RECORDS FOR THIS EXERCISE »
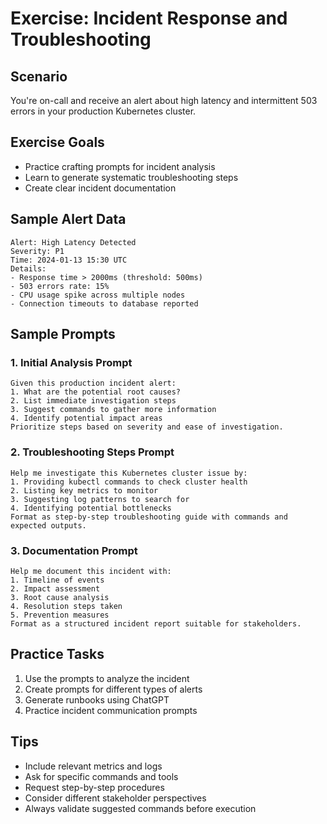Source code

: # Exercise: Incident Response and Troubleshooting

## Scenario
You're on-call and receive an alert about high latency and intermittent 503 errors in your production Kubernetes cluster.

## Exercise Goals
- Practice crafting prompts for incident analysis
- Learn to generate systematic troubleshooting steps
- Create clear incident documentation

## Sample Alert Data
```
Alert: High Latency Detected
Severity: P1
Time: 2024-01-13 15:30 UTC
Details:
- Response time > 2000ms (threshold: 500ms)
- 503 errors rate: 15%
- CPU usage spike across multiple nodes
- Connection timeouts to database reported
```

## Sample Prompts

### 1. Initial Analysis Prompt
```
Given this production incident alert:
1. What are the potential root causes?
2. List immediate investigation steps
3. Suggest commands to gather more information
4. Identify potential impact areas
Prioritize steps based on severity and ease of investigation.
```

### 2. Troubleshooting Steps Prompt
```
Help me investigate this Kubernetes cluster issue by:
1. Providing kubectl commands to check cluster health
2. Listing key metrics to monitor
3. Suggesting log patterns to search for
4. Identifying potential bottlenecks
Format as step-by-step troubleshooting guide with commands and expected outputs.
```

### 3. Documentation Prompt
```
Help me document this incident with:
1. Timeline of events
2. Impact assessment
3. Root cause analysis
4. Resolution steps taken
5. Prevention measures
Format as a structured incident report suitable for stakeholders.
```

## Practice Tasks
1. Use the prompts to analyze the incident
2. Create prompts for different types of alerts
3. Generate runbooks using ChatGPT
4. Practice incident communication prompts

## Tips
- Include relevant metrics and logs
- Ask for specific commands and tools
- Request step-by-step procedures
- Consider different stakeholder perspectives
- Always validate suggested commands before execution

TASK TO CARRY OUT »
What is wanted is a copy of every line in the listing that includes the word "production".

ANSWER BOX »
You're on-call and receive an alert about high latency and intermittent 503 errors in your production Kubernetes cluster.
Given this production incident alert:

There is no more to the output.